Patients undergo clinical response assessments every 21 days. Localized CT scans are performed before and after NAT, as well as postoperatively. Tumor response to NAT is evaluated by comparing pre- and post-therapy CT scans in accordance with RECIST 1.1 criteria. Pathological response of gastric resection specimens was locally assessed by pathologists from participating hospitals. DFS is defined as the interval from the date of surgery to the first recorded occurrence of tumor recurrence, metastasis, or death. OS is defined as the time from the date of surgery to death. R0 resection is characterized by complete tumor removal with no gross or microscopic residual disease, whereas R1 resection indicates macroscopically complete tumor excision with microscopic involvement of the resection margins. TRG is assessed according to the Becker criteria: TRG 1a (no residual tumor cells), TRG 1b (<10% residual tumor cells), TRG 2 (10-50% residual tumor cells), and TRG 3 (>50% residual tumor cells). Achieving TRG 1a is defined as pCR. MPR is defined as having less than 10% residual tumor cells, with TRG 1a/1b classified as MPR (2022). Post-chemotherapy complications are defined as adverse events occurring during the course of chemotherapy and are documented according to the Common Terminology Criteria for Adverse Events (CTCAE) version 5.0 (23).
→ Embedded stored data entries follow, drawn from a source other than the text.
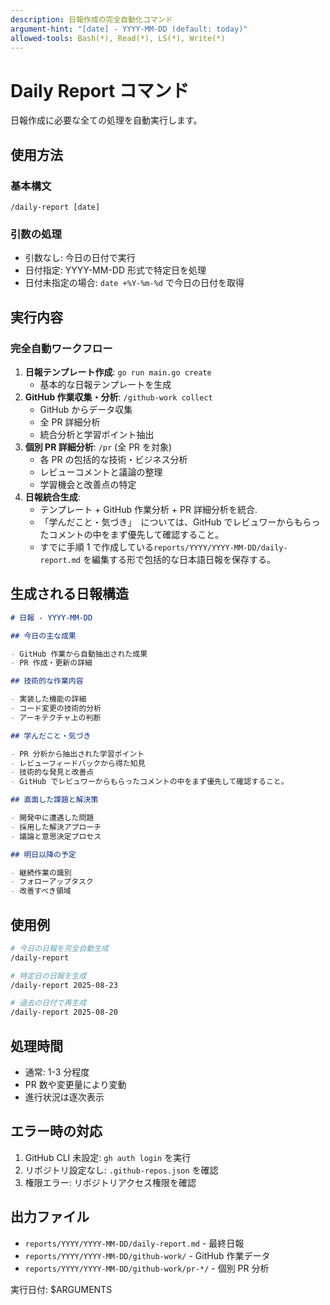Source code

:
 ```yaml
---
description: 日報作成の完全自動化コマンド
argument-hint: "[date] - YYYY-MM-DD (default: today)"
allowed-tools: Bash(*), Read(*), LS(*), Write(*)
---
```


# Daily Report コマンド

日報作成に必要な全ての処理を自動実行します。

## 使用方法

### 基本構文

```
/daily-report [date]
```

### 引数の処理

- 引数なし: 今日の日付で実行
- 日付指定: YYYY-MM-DD 形式で特定日を処理
- 日付未指定の場合: `date +%Y-%m-%d` で今日の日付を取得

## 実行内容

### 完全自動ワークフロー

1. **日報テンプレート作成**: `go run main.go create`
   - 基本的な日報テンプレートを生成
2. **GitHub 作業収集・分析**: `/github-work collect`
   - GitHub からデータ収集
   - 全 PR 詳細分析
   - 統合分析と学習ポイント抽出
3. **個別 PR 詳細分析**: `/pr` (全 PR を対象)
   - 各 PR の包括的な技術・ビジネス分析
   - レビューコメントと議論の整理
   - 学習機会と改善点の特定
4. **日報統合生成**:
   - テンプレート + GitHub 作業分析 + PR 詳細分析を統合.
   - 「学んだこと・気づき」　については、GitHub でレビュワーからもらったコメントの中をまず優先して確認すること。
   - すでに手順 1 で作成している`reports/YYYY/YYYY-MM-DD/daily-report.md` を編集する形で包括的な日本語日報を保存する。

## 生成される日報構造

```markdown
# 日報 - YYYY-MM-DD

## 今日の主な成果

- GitHub 作業から自動抽出された成果
- PR 作成・更新の詳細

## 技術的な作業内容

- 実装した機能の詳細
- コード変更の技術的分析
- アーキテクチャ上の判断

## 学んだこと・気づき

- PR 分析から抽出された学習ポイント
- レビューフィードバックから得た知見
- 技術的な発見と改善点
- GitHub でレビュワーからもらったコメントの中をまず優先して確認すること。

## 直面した課題と解決策

- 開発中に遭遇した問題
- 採用した解決アプローチ
- 議論と意思決定プロセス

## 明日以降の予定

- 継続作業の識別
- フォローアップタスク
- 改善すべき領域
```

## 使用例

```bash
# 今日の日報を完全自動生成
/daily-report

# 特定日の日報を生成
/daily-report 2025-08-23

# 過去の日付で再生成
/daily-report 2025-08-20
```

## 処理時間

- 通常: 1-3 分程度
- PR 数や変更量により変動
- 進行状況は逐次表示

## エラー時の対応

1. GitHub CLI 未設定: `gh auth login` を実行
2. リポジトリ設定なし: `.github-repos.json` を確認
3. 権限エラー: リポジトリアクセス権限を確認

## 出力ファイル

- `reports/YYYY/YYYY-MM-DD/daily-report.md` - 最終日報
- `reports/YYYY/YYYY-MM-DD/github-work/` - GitHub 作業データ
- `reports/YYYY/YYYY-MM-DD/github-work/pr-*/` - 個別 PR 分析

実行日付: $ARGUMENTS
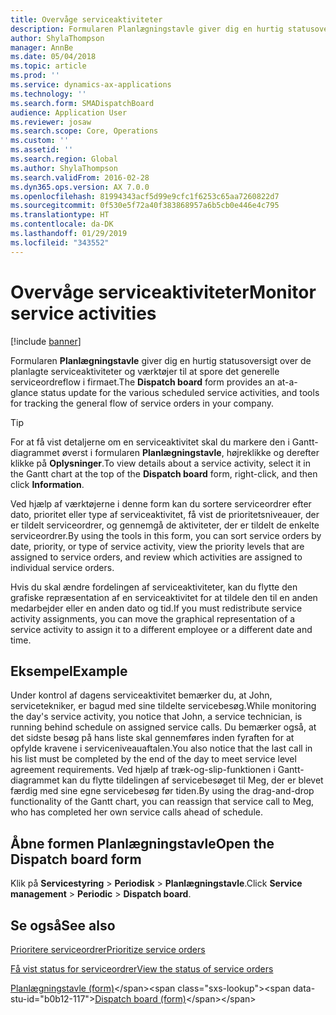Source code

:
 ```yaml
---
title: Overvåge serviceaktiviteter
description: Formularen Planlægningstavle giver dig en hurtig statusoversigt over de planlagte serviceaktiviteter og værktøjer til at spore det generelle serviceordreflow i firmaet.
author: ShylaThompson
manager: AnnBe
ms.date: 05/04/2018
ms.topic: article
ms.prod: ''
ms.service: dynamics-ax-applications
ms.technology: ''
ms.search.form: SMADispatchBoard
audience: Application User
ms.reviewer: josaw
ms.search.scope: Core, Operations
ms.custom: ''
ms.assetid: ''
ms.search.region: Global
ms.author: ShylaThompson
ms.search.validFrom: 2016-02-28
ms.dyn365.ops.version: AX 7.0.0
ms.openlocfilehash: 81994343acf5d99e9cfc1f6253c65aa7260822d7
ms.sourcegitcommit: 0f530e5f72a40f383868957a6b5cb0e446e4c795
ms.translationtype: HT
ms.contentlocale: da-DK
ms.lasthandoff: 01/29/2019
ms.locfileid: "343552"
---
```

# <a name="monitor-service-activities"></a><span data-ttu-id="b0b12-103">Overvåge serviceaktiviteter</span><span class="sxs-lookup"><span data-stu-id="b0b12-103">Monitor service activities</span></span> 

[!include [banner](../includes/banner.md)]


<span data-ttu-id="b0b12-104">Formularen **Planlægningstavle** giver dig en hurtig statusoversigt over de planlagte serviceaktiviteter og værktøjer til at spore det generelle serviceordreflow i firmaet.</span><span class="sxs-lookup"><span data-stu-id="b0b12-104">The **Dispatch board** form provides an at-a-glance status update for the various scheduled service activities, and tools for tracking the general flow of service orders in your company.</span></span>


> [!TIP]
> <P><span data-ttu-id="b0b12-105">For at få vist detaljerne om en serviceaktivitet skal du markere den i Gantt-diagrammet øverst i formularen <STRONG>Planlægningstavle</STRONG>, højreklikke og derefter klikke på <STRONG>Oplysninger</STRONG>.</span><span class="sxs-lookup"><span data-stu-id="b0b12-105">To view details about a service activity, select it in the Gantt chart at the top of the <STRONG>Dispatch board</STRONG> form, right-click, and then click <STRONG>Information</STRONG>.</span></span></P>


<span data-ttu-id="b0b12-106">Ved hjælp af værktøjerne i denne form kan du sortere serviceordrer efter dato, prioritet eller type af serviceaktivitet, få vist de prioritetsniveauer, der er tildelt serviceordrer, og gennemgå de aktiviteter, der er tildelt de enkelte serviceordrer.</span><span class="sxs-lookup"><span data-stu-id="b0b12-106">By using the tools in this form, you can sort service orders by date, priority, or type of service activity, view the priority levels that are assigned to service orders, and review which activities are assigned to individual service orders.</span></span>

<span data-ttu-id="b0b12-107">Hvis du skal ændre fordelingen af serviceaktiviteter, kan du flytte den grafiske repræsentation af en serviceaktivitet for at tildele den til en anden medarbejder eller en anden dato og tid.</span><span class="sxs-lookup"><span data-stu-id="b0b12-107">If you must redistribute service activity assignments, you can move the graphical representation of a service activity to assign it to a different employee or a different date and time.</span></span>

## <a name="example"></a><span data-ttu-id="b0b12-108">Eksempel</span><span class="sxs-lookup"><span data-stu-id="b0b12-108">Example</span></span>

<span data-ttu-id="b0b12-109">Under kontrol af dagens serviceaktivitet bemærker du, at John, servicetekniker, er bagud med sine tildelte servicebesøg.</span><span class="sxs-lookup"><span data-stu-id="b0b12-109">While monitoring the day's service activity, you notice that John, a service technician, is running behind schedule on assigned service calls.</span></span> <span data-ttu-id="b0b12-110">Du bemærker også, at det sidste besøg på hans liste skal gennemføres inden fyraften for at opfylde kravene i serviceniveauaftalen.</span><span class="sxs-lookup"><span data-stu-id="b0b12-110">You also notice that the last call in his list must be completed by the end of the day to meet service level agreement requirements.</span></span> <span data-ttu-id="b0b12-111">Ved hjælp af træk-og-slip-funktionen i Gantt-diagrammet kan du flytte tildelingen af servicebesøget til Meg, der er blevet færdig med sine egne servicebesøg før tiden.</span><span class="sxs-lookup"><span data-stu-id="b0b12-111">By using the drag-and-drop functionality of the Gantt chart, you can reassign that service call to Meg, who has completed her own service calls ahead of schedule.</span></span>

## <a name="open-the-dispatch-board-form"></a><span data-ttu-id="b0b12-112">Åbne formen Planlægningstavle</span><span class="sxs-lookup"><span data-stu-id="b0b12-112">Open the Dispatch board form</span></span>

<span data-ttu-id="b0b12-113">Klik på **Servicestyring** \> **Periodisk** \> **Planlægningstavle**.</span><span class="sxs-lookup"><span data-stu-id="b0b12-113">Click **Service management** \> **Periodic** \> **Dispatch board**.</span></span>

## <a name="see-also"></a><span data-ttu-id="b0b12-114">Se også</span><span class="sxs-lookup"><span data-stu-id="b0b12-114">See also</span></span>

[<span data-ttu-id="b0b12-115">Prioritere serviceordrer</span><span class="sxs-lookup"><span data-stu-id="b0b12-115">Prioritize service orders</span></span>](prioritize-service-orders.md)

[<span data-ttu-id="b0b12-116">Få vist status for serviceordrer</span><span class="sxs-lookup"><span data-stu-id="b0b12-116">View the status of service orders</span></span>](view-the-status-of-service-orders.md)

<span data-ttu-id="b0b12-117">[Planlægningstavle (form)](https://technet.microsoft.com/en-us/library/hh242789\(v=ax.60\))</span><span class="sxs-lookup"><span data-stu-id="b0b12-117">[Dispatch board (form)](https://technet.microsoft.com/en-us/library/hh242789\(v=ax.60\))</span></span>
Postoperative complications are characterized as adverse events arising during the postoperative hospitalization period and are graded using the Clavien-Dindo classification system (2325). Baseline patient data, perioperative information, and pathological data during hospitalization were extracted from the electronic medical record system. The number of chemotherapy cycles was determined by referencing hospital medical records or through telephone follow-up. DFS and OS were obtained via review of previous inpatient and outpatient records, supplemented by telephone follow-up. The follow-up period extended from the date of surgery to April 2025.

2.5 Statistical analysis

All data were analyzed using IBM SPSS Statistics 27.0, with survival curves generated via GraphPad Prism 10.5. Continuous variables with a normal distribution were analyzed using independent samples t-tests and expressed as means ± standard deviations, while non-normally distributed continuous variables were analyzed with the Mann-Whitney U test and presented as medians with interquartile ranges. Categorical variables were analyzed using χ² tests, Fisher’s exact test, or Mann-Whitney U tests, with results expressed as frequencies and percentages. Logistic regression analysis was employed to evaluate factors influencing TRG (1a+1b). Survival analysis was conducted using the log-rank test, and Kaplan-Meier curves were plotted accordingly. A p-value of less than 0.05 was considered statistically significant, and Cox regression analysis was performed to identify factors associated with survival outcomes.

3 Results

3.1 Patient disposition and baseline characteristics

In this retrospective study, we evaluated 559 gastric cancer patients who underwent neoadjuvant therapy between January 2015 and December 2022. Since the first patient in our hospital underwent NACI surgery in July 2021, patients in the NACI group were enrolled from July 2021 to December 2022. After exclusion criteria were applied—including distant metastasis precluding curative surgery (n = 51), treatment discontinuation due to therapy intolerance (n = 19), loss to follow-up or death during neoadjuvant treatment (n = 24), R1 resection (n = 55; NAC group: 39, NACI group: 16), and postoperative loss to follow-up (n = 35)—a final cohort of 375 patients was analyzed. This cohort consisted of 207 patients in the NAC group and 168 in the NACI group (Figure 1).

Figure 1
Flowchart depicting the selection of 559 gastric cancer patients for a study. Exclusions are listed: 51 for distant metastases, 19 for therapy intolerance, 24 for loss to follow-up or death during therapy, and 35 for postoperative loss to follow-up. Additionally, 55 were excluded for only achieving R1 resection (39 patients received neoadjuvant chemotherapy and 16 patients received neoadjuvant chemotherapy plus immunotherapy). Finally, 375 patients were included, with 168 receiving immunotherapy and 207 not receiving it.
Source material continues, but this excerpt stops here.